It is 99 years since Wales first played New Zealand in arguably the most significant of all rugby matches, catching two nations at a formative moment so that Wales' 3-0 win furnished imperishable legend on both sides. New Zealand, that most self-consciously British of former colonies, formed its closest relationship with Wales precisely because it furnished fewer settlers than England, Scotland or Ireland. The Welsh were a rarely encountered fantasy race, the only other people who loved rugby as much as New Zealanders did.

That near-century divides neatly into two halves. Wales won three out of four in the first half-century. Keith Davis, scrum-half of the 1953 All Blacks, recalls: "Wales was the match that mattered. Of course we wanted to win against England and the other Test matches. But Wales was the one."

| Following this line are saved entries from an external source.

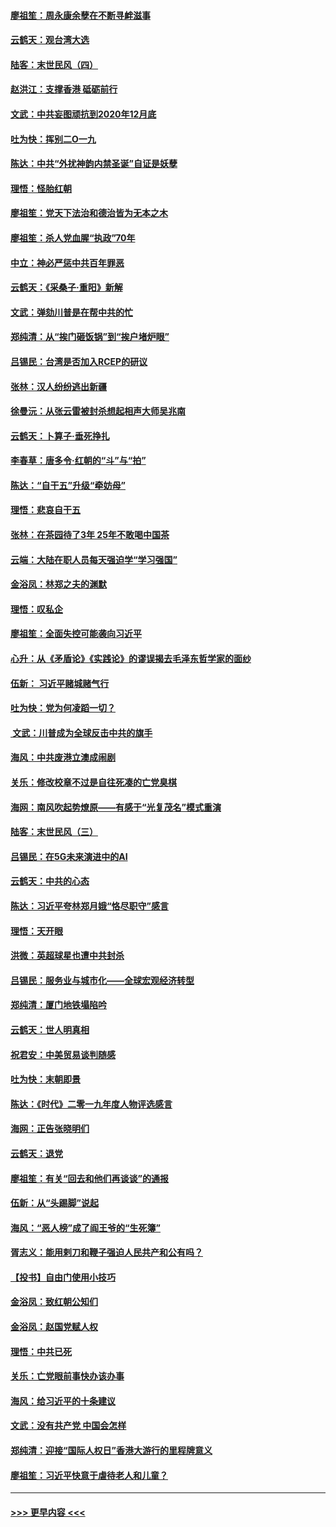 #### [廖祖笙：周永康余孽在不断寻衅滋事](../pages/nsc993/n11751013.md?t=12282244) 
#### [云鹤天：观台湾大选](../pages/nsc993/n11751007.md?t=12282244) 
#### [陆客：末世民风（四）](../pages/nsc993/n11749203.md?t=12282244) 
#### [赵洪江：支撑香港 砥砺前行](../pages/nsc993/n11748482.md?t=12282244) 
#### [文武：中共妄图顽抗到2020年12月底](../pages/nsc993/n11748446.md?t=12282244) 
#### [吐为快：挥别二O一九](../pages/nsc993/n11748411.md?t=12282244) 
#### [陈达：中共“外扰神韵内禁圣诞”自证是妖孽](../pages/nsc993/n11748226.md?t=12282244) 
#### [理悟：怪胎红朝](../pages/nsc993/n11748206.md?t=12282244) 
#### [廖祖笙：党天下法治和德治皆为无本之木](../pages/nsc993/n11748135.md?t=12282244) 
#### [廖祖笙：杀人党血腥“执政”70年](../pages/nsc993/n11745144.md?t=12282244) 
#### [中立：神必严惩中共百年罪恶](../pages/nsc993/n11744970.md?t=12282244) 
#### [云鹤天：《采桑子‧重阳》新解](../pages/nsc993/n11744948.md?t=12282244) 
#### [文武：弹劾川普是在帮中共的忙](../pages/nsc993/n11744758.md?t=12282244) 
#### [郑纯清：从“挨门砸饭锅”到“挨户堵炉眼”](../pages/nsc993/n11744745.md?t=12282244) 
#### [吕锡民：台湾是否加入RCEP的研议](../pages/nsc993/n11744701.md?t=12282244) 
#### [张林：汉人纷纷逃出新疆](../pages/nsc993/n11743530.md?t=12282244) 
#### [徐曼沅：从张云雷被封杀想起相声大师吴兆南](../pages/nsc993/n11741816.md?t=12282244) 
#### [云鹤天：卜算子‧垂死挣扎](../pages/nsc993/n11739956.md?t=12282244) 
#### [李春草：唐多令‧红朝的“斗”与“拍”](../pages/nsc993/n11739830.md?t=12282244) 
#### [陈达：“自干五”升级“牵妨母”](../pages/nsc993/n11739724.md?t=12282244) 
#### [理悟：悲哀自干五](../pages/nsc993/n11739547.md?t=12282244) 
#### [张林：在茶园待了3年 25年不敢喝中国茶](../pages/nsc993/n11739240.md?t=12282244) 
#### [云端：大陆在职人员每天强迫学“学习强国”](../pages/nsc993/n11738735.md?t=12282244) 
#### [金浴凤：林郑之夫的渊默](../pages/nsc993/n11737735.md?t=12282244) 
#### [理悟：叹私企](../pages/nsc993/n11737715.md?t=12282244) 
#### [廖祖笙：全面失控可能袭向习近平](../pages/nsc993/n11737704.md?t=12282244) 
#### [心升：从《矛盾论》《实践论》的谬误揭去毛泽东哲学家的面纱](../pages/nsc993/n11736962.md?t=12282244) 
#### [伍新： 习近平赌城赌气行](../pages/nsc993/n11736929.md?t=12282244) 
#### [吐为快：党为何凌蹈一切？](../pages/nsc993/n11736915.md?t=12282244) 
#### [ 文武：川普成为全球反击中共的旗手](../pages/nsc993/n11736882.md?t=12282244) 
#### [海风：中共废港立澳成闹剧](../pages/nsc993/n11735857.md?t=12282244) 
#### [关乐：修改校章不过是自往死凑的亡党臭棋](../pages/nsc993/n11735097.md?t=12282244) 
#### [海网：南风吹起势燎原——有感于“光复茂名”模式重演](../pages/nsc993/n11732308.md?t=12282244) 
#### [陆客：末世民风（三）](../pages/nsc993/n11732211.md?t=12282244) 
#### [吕锡民：在5G未来演进中的AI](../pages/nsc993/n11730010.md?t=12282244) 
#### [云鹤天：中共的心态](../pages/nsc993/n11729906.md?t=12282244) 
#### [陈达：习近平夸林郑月娥“恪尽职守”感言](../pages/nsc993/n11729881.md?t=12282244) 
#### [理悟：天开眼](../pages/nsc993/n11729699.md?t=12282244) 
#### [洪微：英超球星也遭中共封杀](../pages/nsc993/n11727243.md?t=12282244) 
#### [吕锡民：服务业与城市化——全球宏观经济转型](../pages/nsc993/n11725845.md?t=12282244) 
#### [郑纯清：厦门地铁塌陷吟](../pages/nsc993/n11725813.md?t=12282244) 
#### [云鹤天：世人明真相](../pages/nsc993/n11725621.md?t=12282244) 
#### [祝君安：中美贸易谈判随感](../pages/nsc993/n11725609.md?t=12282244) 
#### [吐为快：末朝即景](../pages/nsc993/n11723365.md?t=12282244) 
#### [陈达：《时代》二零一九年度人物评选感言](../pages/nsc993/n11723337.md?t=12282244) 
#### [海网：正告张晓明们](../pages/nsc993/n11723228.md?t=12282244) 
#### [云鹤天：退党](../pages/nsc993/n11723056.md?t=12282244) 
#### [廖祖笙：有关“回去和他们再谈谈”的通报](../pages/nsc993/n11722442.md?t=12282244) 
#### [伍新：从“头踢脚”说起](../pages/nsc993/n11722429.md?t=12282244) 
#### [海风：“恶人榜”成了阎王爷的“生死簿”](../pages/nsc993/n11722272.md?t=12282244) 
#### [胥志义：能用剌刀和鞭子强迫人民共产和公有吗？](../pages/nsc993/n11720569.md?t=12282244) 
#### [【投书】自由门使用小技巧](../pages/nsc993/n11720180.md?t=12282244) 
#### [金浴凤：致红朝公知们](../pages/nsc993/n11720563.md?t=12282244) 
#### [金浴凤：赵国党赋人权](../pages/nsc993/n11720533.md?t=12282244) 
#### [理悟：中共已死](../pages/nsc993/n11720233.md?t=12282244) 
#### [关乐：亡党眼前事快办该办事](../pages/nsc993/n11719160.md?t=12282244) 
#### [海风：给习近平的十条建议](../pages/nsc993/n11717616.md?t=12282244) 
#### [文武：没有共产党 中国会怎样](../pages/nsc993/n11717584.md?t=12282244) 
#### [郑纯清：迎接“国际人权日”香港大游行的里程牌意义](../pages/nsc993/n11717417.md?t=12282244) 
#### [廖祖笙：习近平快意于虐待老人和儿童？](../pages/nsc993/n11715313.md?t=12282244) 

----
#### [ >>> 更早内容 <<< ](../indexes/nsc993-earlier.md)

That 1953 game was won by Wales 13-8 after flanker Clem Thomas kicked riskily across field. Olympic sprinter and wing Ken Jones beat Ron Jarden to what McLean described as the "bounce of the century" and All Black reserve prop Peter Eastgate still considers the "biggest fluke in the world".

Fifty-one years on, 19 of the 30 players survive. The 10 All Blacks have taken little pleasure in the divergence of national fortunes since then, although New Zealand's last narrow victory, in 1978 after lock Andy Haden had dived dishonestly from a line-out, was viewed by most as recompense for ill-luck and poor refereeing in 1953.

The past 26 years have brought a series of massive All Black wins, bringing the sequence since 1953 to 16. Defeat in 1953 ended John Tanner's Test career, but he says: "Hearing Wales' results has been like learning that your younger brother is in trouble."

Pleasure at Wales' vastly improved performance last time the teams met - New Zealand's epic 53-37 win in last year's World Cup - was almost as acute in Nelson and Rotorua as in Neath and Caerphilly. The two remain linked by a common rugbyhistory and a similar worry - that the larger, richer neighbour who once provided a nationally therapeutic punchbag is now making efficient use of its greater weight.

England and Australia have won three of the last four World Cups. Yet victory over New Zealand today would still mean more to Wales than beating either of those current giants. Wales face a team coached by New Zealanders Graham Henry and Steve Hansen, who previously coached them.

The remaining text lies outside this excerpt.